Altarum survey: Men lag behind women in social distancing

ANN ARBOR—Men are less likely to follow social distancing guidelines and orders compared to women, according to survey data released today by Altarum, an Ann Arbor-based research firm that supports Michigan’s public health, surveillance, and outbreak management systems.

More than 16,000 Michigan residents have completed the tracking survey about COVID-19 perspectives, attitudes, and behaviors since Thursday, March 19. Below are key social distancing findings:

  • 9 percent of men reported they are “unlikely” or “extremely unlikely” to follow Michigan’s shelter-in-place order, compared to just 4 percent of women in the state. On March 23, Michigan’s governor announced a shelter-in-place order beginning at midnight that evening.
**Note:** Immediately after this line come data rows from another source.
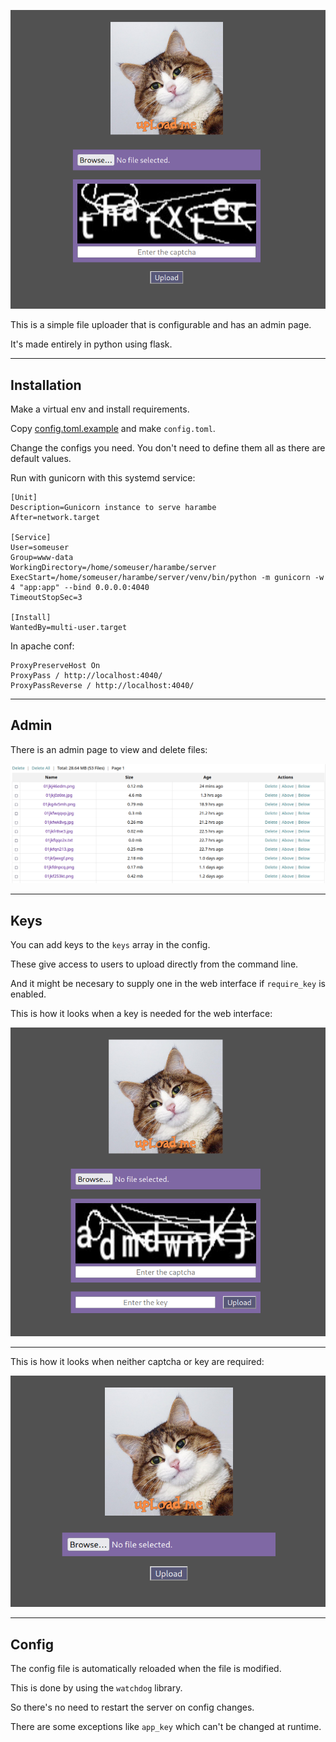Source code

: ![](screenshot.png)

This is a simple file uploader that is configurable and has an admin page.

It's made entirely in python using flask.

---

## Installation

Make a virtual env and install requirements.

Copy [config.toml.example](server/config/config.toml.example) and make `config.toml`.

Change the configs you need. You don't need to define them all as there are default values.

Run with gunicorn with this systemd service:

```
[Unit]
Description=Gunicorn instance to serve harambe
After=network.target

[Service]
User=someuser
Group=www-data
WorkingDirectory=/home/someuser/harambe/server
ExecStart=/home/someuser/harambe/server/venv/bin/python -m gunicorn -w 4 "app:app" --bind 0.0.0.0:4040
TimeoutStopSec=3

[Install]
WantedBy=multi-user.target
```

In apache conf:

```
ProxyPreserveHost On
ProxyPass / http://localhost:4040/
ProxyPassReverse / http://localhost:4040/
```

---

## Admin

There is an admin page to view and delete files:

![](admin.png)

---

## Keys

You can add keys to the `keys` array in the config.

These give access to users to upload directly from the command line.

And it might be necesary to supply one in the web interface if `require_key` is enabled.

This is how it looks when a key is needed for the web interface:

![](key.png)

---

This is how it looks when neither captcha or key are required:

![](minimal.png)

---

## Config

The config file is automatically reloaded when the file is modified.

This is done by using the `watchdog` library.

So there's no need to restart the server on config changes.

There are some exceptions like `app_key` which can't be changed at runtime.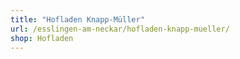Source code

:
 ```yaml
---
title: "Hofladen Knapp-Müller"
url: /esslingen-am-neckar/hofladen-knapp-mueller/
shop: Hofladen
---
```

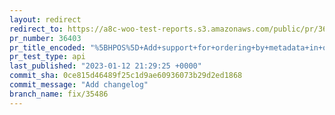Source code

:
 ```yaml
---
layout: redirect
redirect_to: https://a8c-woo-test-reports.s3.amazonaws.com/public/pr/36403/api/index.html
pr_number: 36403
pr_title_encoded: "%5BHPOS%5D+Add+support+for+ordering+by+metadata+in+order+queries"
pr_test_type: api
last_published: "2023-01-12 21:29:25 +0000"
commit_sha: 0ce815d46489f25c1d9ae60936073b29d2ed1868
commit_message: "Add changelog"
branch_name: fix/35486
---
```

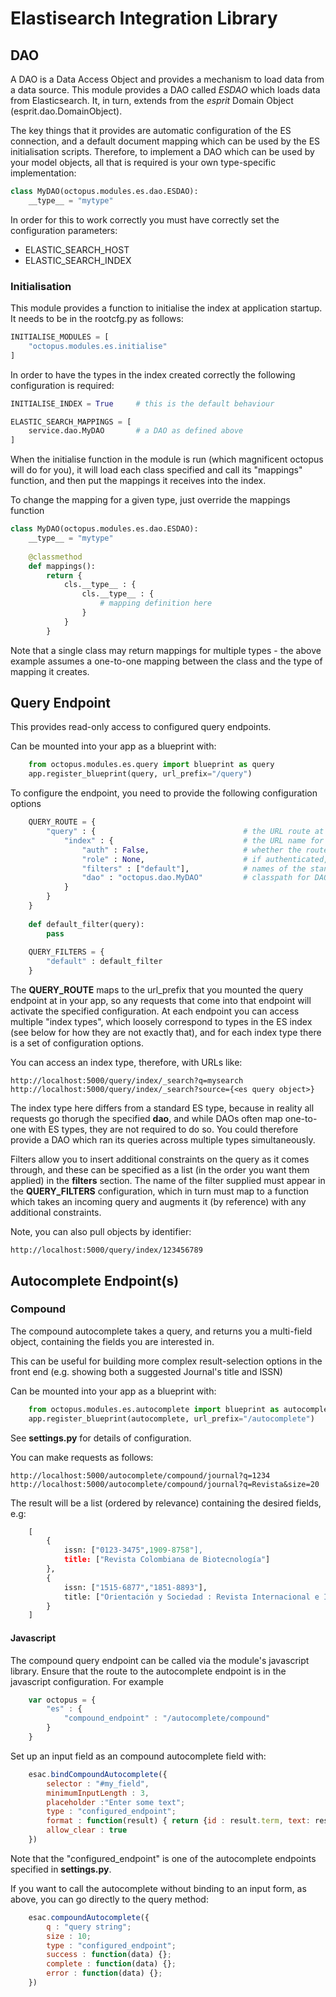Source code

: # Elastisearch Integration Library

## DAO

A DAO is a Data Access Object and provides a mechanism to load data from a data source.  This module provides a DAO called *ESDAO* which
loads data from Elasticsearch.  It, in turn, extends from the *esprit* Domain Object (esprit.dao.DomainObject).

The key things that it provides are automatic configuration of the ES connection, and a default document mapping which
can be used by the ES initialisation scripts.  Therefore, to implement a DAO which can be used by your model objects, all
that is required is your own type-specific implementation:

```python
class MyDAO(octopus.modules.es.dao.ESDAO):
    __type__ = "mytype"
```

In order for this to work correctly you must have correctly set the configuration parameters:

* ELASTIC_SEARCH_HOST
* ELASTIC_SEARCH_INDEX

### Initialisation

This module provides a function to initialise the index at application startup.  It needs to be in the rootcfg.py as follows:

```python
INITIALISE_MODULES = [
    "octopus.modules.es.initialise"
]
```

In order to have the types in the index created correctly the following configuration is required:

```python
INITIALISE_INDEX = True     # this is the default behaviour

ELASTIC_SEARCH_MAPPINGS = [
    service.dao.MyDAO       # a DAO as defined above
]
```

When the initialise function in the module is run (which magnificent octopus will do for you), it will load each class specified
and call its "mappings" function, and then put the mappings it receives into the index.

To change the mapping for a given type, just override the mappings function

```python
class MyDAO(octopus.modules.es.dao.ESDAO):
    __type__ = "mytype"
    
    @classmethod
    def mappings():
        return {
            cls.__type__ : {
                cls.__type__ : {
                    # mapping definition here
                }
            }
        }
```

Note that a single class may return mappings for multiple types - the above example assumes a one-to-one mapping between 
the class and the type of mapping it creates.

## Query Endpoint

This provides read-only access to configured query endpoints.

Can be mounted into your app as a blueprint with:

```python
    from octopus.modules.es.query import blueprint as query
    app.register_blueprint(query, url_prefix="/query")
```

To configure the endpoint, you need to provide the following configuration options

```python
    QUERY_ROUTE = {
        "query" : {                                 # the URL route at which it is mounted
            "index" : {                             # the URL name for the index type being queried
                "auth" : False,                     # whether the route requires authentication
                "role" : None,                      # if authenticated, what role is required to access the query endpoint
                "filters" : ["default"],            # names of the standard filters to apply to the query
                "dao" : "octopus.dao.MyDAO"         # classpath for DAO which accesses the underlying ES index
            }
        }
    }
    
    def default_filter(query):
        pass
    
    QUERY_FILTERS = {
        "default" : default_filter
    }
```

The **QUERY_ROUTE** maps to the url_prefix that you mounted the query endpoint at in your app, so any requests that
 come into that endpoint will activate the specified configuration.  At each endpoint you can access multiple "index types",
 which loosely correspond to types in the ES index (see below for how they are not exactly that), and for each index type
 there is a set of configuration options.
 
You can access an index type, therefore, with URLs like:

    http://localhost:5000/query/index/_search?q=mysearch
    http://localhost:5000/query/index/_search?source={<es query object>}

The index type here differs from a standard ES type, because in reality all requests go thorugh the specified **dao**, 
and while DAOs often map one-to-one with ES types, they are not required to do so.  You could therefore provide a DAO
which ran its queries across multiple types simultaneously.

Filters allow you to insert additional constraints on the query as it comes through, and these can be specified as a list
(in the order you want them applied) in the **filters** section.  The name of the filter supplied must appear in the
**QUERY_FILTERS** configuration, which in turn must map to a function which takes an incoming query and augments it (by
reference) with any additional constraints.

Note, you can also pull objects by identifier:

    http://localhost:5000/query/index/123456789

## Autocomplete Endpoint(s)

### Compound

The compound autocomplete takes a query, and returns you a multi-field object, containing the fields you are interested in.

This can be useful for building more complex result-selection options in the front end (e.g. showing both a suggested Journal's title and ISSN)

Can be mounted into your app as a blueprint with:

```python
    from octopus.modules.es.autocomplete import blueprint as autocomplete
    app.register_blueprint(autocomplete, url_prefix="/autocomplete")
```

See **settings.py** for details of configuration.

You can make requests as follows:

    http://localhost:5000/autocomplete/compound/journal?q=1234
    http://localhost:5000/autocomplete/compound/journal?q=Revista&size=20

The result will be a list (ordered by relevance) containing the desired fields, e.g:

```python
    [
        {
            issn: ["0123-3475",1909-8758"],
            title: ["Revista Colombiana de Biotecnología"]
        },
        {
            issn: ["1515-6877","1851-8893"],
            title: ["Orientación y Sociedad : Revista Internacional e Interdisciplinaria de Orientación Vocacional Ocupacional "]
        }
    ]
```

#### Javascript

The compound query endpoint can be called via the module's javascript library.  Ensure that the route to the autocomplete endpoint 
is in the javascript configuration.  For example

```javascript
    var octopus = {
        "es" : {
            "compound_endpoint" : "/autocomplete/compound"
        }
    }
```

Set up an input field as an compound autocomplete field with:

```javascript
    esac.bindCompoundAutocomplete({
        selector : "#my_field",
        minimumInputLength : 3,
        placeholder :"Enter some text";
        type : "configured_endpoint";
        format : function(result) { return {id : result.term, text: result.term} };
        allow_clear : true
    })
```

Note that the "configured_endpoint" is one of the autocomplete endpoints specified in **settings.py**.

If you want to call the autocomplete without binding to an input form, as above, you can go directly to the query method:

```javascript
    esac.compoundAutocomplete({
        q : "query string";
        size : 10;
        type : "configured_endpoint";
        success : function(data) {};
        complete : function(data) {};
        error : function(data) {};
    })
```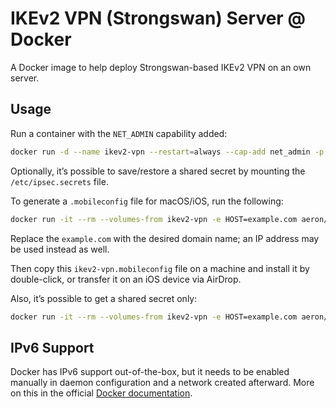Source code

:# IKEv2 VPN (Strongswan) Server @ Docker

A Docker image to help deploy Strongswan-based IKEv2 VPN on an own server.

## Usage

Run a container with the `NET_ADMIN` capability added:

```sh
docker run -d --name ikev2-vpn --restart=always --cap-add net_admin -p 500:500/udp -p 4500:4500/udp aeron/ikev2-strongswan-vpn:latest
```

Optionally, it’s possible to save/restore a shared secret by mounting the `/etc/ipsec.secrets` file.

To generate a `.mobileconfig` file for macOS/iOS, run the following:

```sh
docker run -it --rm --volumes-from ikev2-vpn -e HOST=example.com aeron/ikev2-strongswan-vpn:latest profile > ikev2-vpn.mobileconfig
```

Replace the `example.com` with the desired domain name; an IP address may be used instead as well.

Then copy this `ikev2-vpn.mobileconfig` file on a machine and install it by double-click, or transfer it on an iOS device via AirDrop.

Also, it’s possible to get a shared secret only:

```sh
docker run -it --rm --volumes-from ikev2-vpn -e HOST=example.com aeron/ikev2-strongswan-vpn:latest secret
```

## IPv6 Support

Docker has IPv6 support out-of-the-box, but it needs to be enabled manually in daemon configuration and a network created afterward. More on this in the official [Docker documentation](https://docs.docker.com/config/daemon/ipv6/).
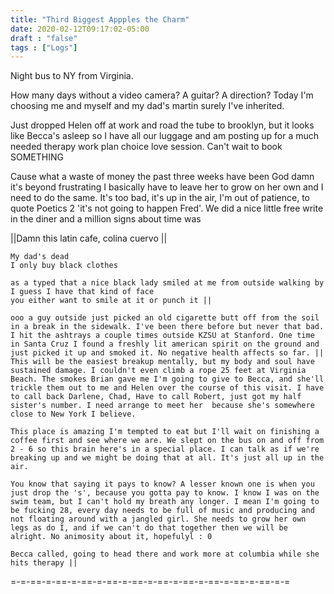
 ```yaml
---
title: "Third Biggest Appples the Charm"
date: 2020-02-12T09:17:02-05:00
draft : "false"
tags : ["Logs"]
---
```


Night bus to NY from Virginia.

<!--more-->

How many days without a video camera? A guitar? A direction? Today I'm choosing me and myself and my dad's martin surely I've inherited.

Just dropped Helen off at work and road the tube to brooklyn, but it looks like Becca's asleep so I have all our luggage and am posting up for a much needed therapy work plan choice love session. Can't wait to book SOMETHING

Cause what a waste of money the past three weeks have been God damn it's beyond frustrating I basically have to leave her to grow on her own and I need to do the same. It's too bad, it's up in the air, I'm out of patience, to quote Poetics 2 'it's not going to happen Fred'. We did a nice little free write in the diner and a million signs about time was


||Damn this latin cafe, colina cuervo ||

```
My dad's dead
I only buy black clothes

as a typed that a nice black lady smiled at me from outside walking by
I guess I have that kind of face
you either want to smile at it or punch it ||

ooo a guy outside just picked an old cigarette butt off from the soil in a break in the sidewalk. I've been there before but never that bad. I hit the ashtrays a couple times outside KZSU at Stanford. One time in Santa Cruz I found a freshly lit american spirit on the ground and just picked it up and smoked it. No negative health affects so far. || This will be the easiest breakup mentally, but my body and soul have sustained damage. I couldn't even climb a rope 25 feet at Virginia Beach. The smokes Brian gave me I'm going to give to Becca, and she'll trickle them out to me and Helen over the course of this visit. I have to call back Darlene, Chad, Have to call Robert, just got my half sister's number. I need arrange to meet her  because she's somewhere close to New York I believe.

This place is amazing I'm tempted to eat but I'll wait on finishing a coffee first and see where we are. We slept on the bus on and off from 2 - 6 so this brain here's in a special place. I can talk as if we're breaking up and we might be doing that at all. It's just all up in the air.

You know that saying it pays to know? A lesser known one is when you just drop the 's', because you gotta pay to know. I know I was on the swim team, but I can't hold my breath any longer. I mean I'm going to be fucking 28, every day needs to be full of music and producing and not floating around with a jangled girl. She needs to grow her own legs as do I, and if we can't do that together then we will be alright. No animosity about it, hopefulyl : 0      

Becca called, going to head there and work more at columbia while she hits therapy ||
```

=-=-==-=-==-=-==-=-==-=-==-=-==-=-==-=-==-=-==-=-==-=-=

<!--
1 read

2 write

3 music

4 sing

5 YT Vizzies

6 P Call

7 Dance workout

8 POLIW.AT Blog

9 Archive

10 FF L&L

11 Friends & Fam

12 Love & Legacy

 -->
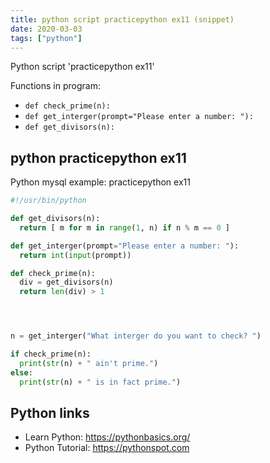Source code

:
 ```yaml
---
title: python script practicepython ex11 (snippet)
date: 2020-03-03
tags: ["python"]
---
```

Python script 'practicepython ex11'

Functions in program: 
* `def check_prime(n):`
* `def get_interger(prompt="Please enter a number: "):`
* `def get_divisors(n):`

## python practicepython ex11

Python mysql example: practicepython ex11

```python
#!/usr/bin/python

def get_divisors(n):
  return [ m for m in range(1, n) if n % m == 0 ]

def get_interger(prompt="Please enter a number: "):
  return int(input(prompt))

def check_prime(n):
  div = get_divisors(n)
  return len(div) > 1




n = get_interger("What interger do you want to check? ")

if check_prime(n):
  print(str(n) + " ain't prime.")
else:
  print(str(n) + " is in fact prime.")


```

## Python links

- Learn Python: https://pythonbasics.org/
- Python Tutorial: https://pythonspot.com
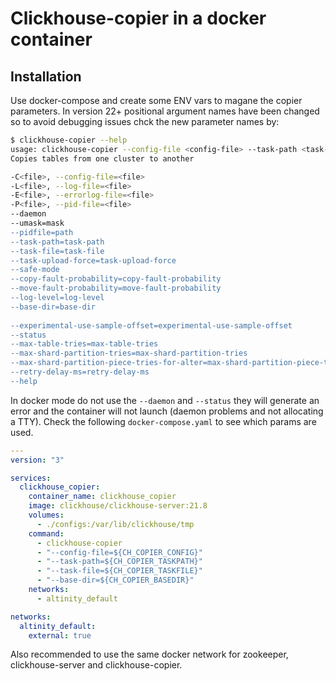 # Clickhouse-copier in a docker container

## Installation

Use docker-compose and create some ENV vars to magane the copier parameters.  In version 22+ positional argument names have been changed so to avoid debugging issues chck the new parameter names by:

```bash
$ clickhouse-copier --help
usage: clickhouse-copier --config-file <config-file> --task-path <task-path>
Copies tables from one cluster to another

-C<file>, --config-file=<file>                                                         load configuration from a given file
-L<file>, --log-file=<file>                                                            use given log file
-E<file>, --errorlog-file=<file>                                                       use given log file for errors only
-P<file>, --pid-file=<file>                                                            use given pidfile
--daemon                                                                               Run application as a daemon.
--umask=mask                                                                           Set the daemon's umask (octal, e.g. 027).
--pidfile=path                                                                         Write the process ID of the application to given file.
--task-path=task-path                                                                  path to task in ZooKeeper
--task-file=task-file                                                                  path to task file for uploading in ZooKeeper to task-path
--task-upload-force=task-upload-force                                                  Force upload task-file even node already exists
--safe-mode                                                                            disables ALTER DROP PARTITION in case of errors
--copy-fault-probability=copy-fault-probability                                        the copying fails with specified probability (used to test partition state recovering)
--move-fault-probability=move-fault-probability                                        the moving fails with specified probability (used to test partition state recovering)
--log-level=log-level                                                                  sets log level
--base-dir=base-dir                                                                    base directory for copiers, consecutive copier launches will populate
                                                                                       /base-dir/launch_id/* directories
--experimental-use-sample-offset=experimental-use-sample-offset                        Use SAMPLE OFFSET query instead of cityHash64(PRIMARY KEY) % n == k
--status                                                                               Get for status for current execution
--max-table-tries=max-table-tries                                                      Number of tries for the copy table task
--max-shard-partition-tries=max-shard-partition-tries                                  Number of tries for the copy one partition task
--max-shard-partition-piece-tries-for-alter=max-shard-partition-piece-tries-for-alter  Number of tries for final ALTER ATTACH to destination table
--retry-delay-ms=retry-delay-ms                                                        Delay between task retries
--help
```

In docker mode do not use the ```--daemon```  and ```--status``` they will generate an error and the container will not launch (daemon problems and not allocating a TTY).
Check the following ```docker-compose.yaml```
to see which params are used.

```yaml
---
version: "3"

services:
  clickhouse_copier:
    container_name: clickhouse_copier
    image: clickhouse/clickhouse-server:21.8
    volumes:
      - ./configs:/var/lib/clickhouse/tmp
    command:
      - clickhouse-copier
      - "--config-file=${CH_COPIER_CONFIG}"
      - "--task-path=${CH_COPIER_TASKPATH}"
      - "--task-file=${CH_COPIER_TASKFILE}"
      - "--base-dir=${CH_COPIER_BASEDIR}"
    networks:
      - altinity_default

networks:
  altinity_default:
    external: true
```

Also recommended to use the same docker network for zookeeper, clickhouse-server and clickhouse-copier.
Survey responses from two days after the order took effect show that women are much more likely to follow the order than men.
  • Men are less likely to take appropriate public health precautions.
    • 90 percent of women reported avoiding public spaces a lot more or far more than usual, while only 76 percent of men reported doing so.
    • While 85 percent of women report maintaining a distance of 6 feet or more from others a lot more or far more than usual, only 77 percent of men reported doing so.
  • In the last week of March, men in Michigan were twice as likely as women to have attended a gathering of 10 or more people (11 percent vs. 5 percent).
  • About half of men reported still working outside the home in the past week whereas just 41 percent of women reported working outside the home.
  • Men are also reporting an overall lower level of concern about COVID-19. 33 percent of men rated their concern as less than 8 on a 0 to 10 scale, compared to only 18 percent of women.

“Data on COVID-19 cases in Italy and Spain indicate that men may be at greater risk of death from the coronavirus than women, underscoring the need for men to take social-distancing measures seriously,” said Dan Armijo, Altarum CEO. “And while our survey focused on Michigan, we believe similar risk taking differences exist between men and women across the country.”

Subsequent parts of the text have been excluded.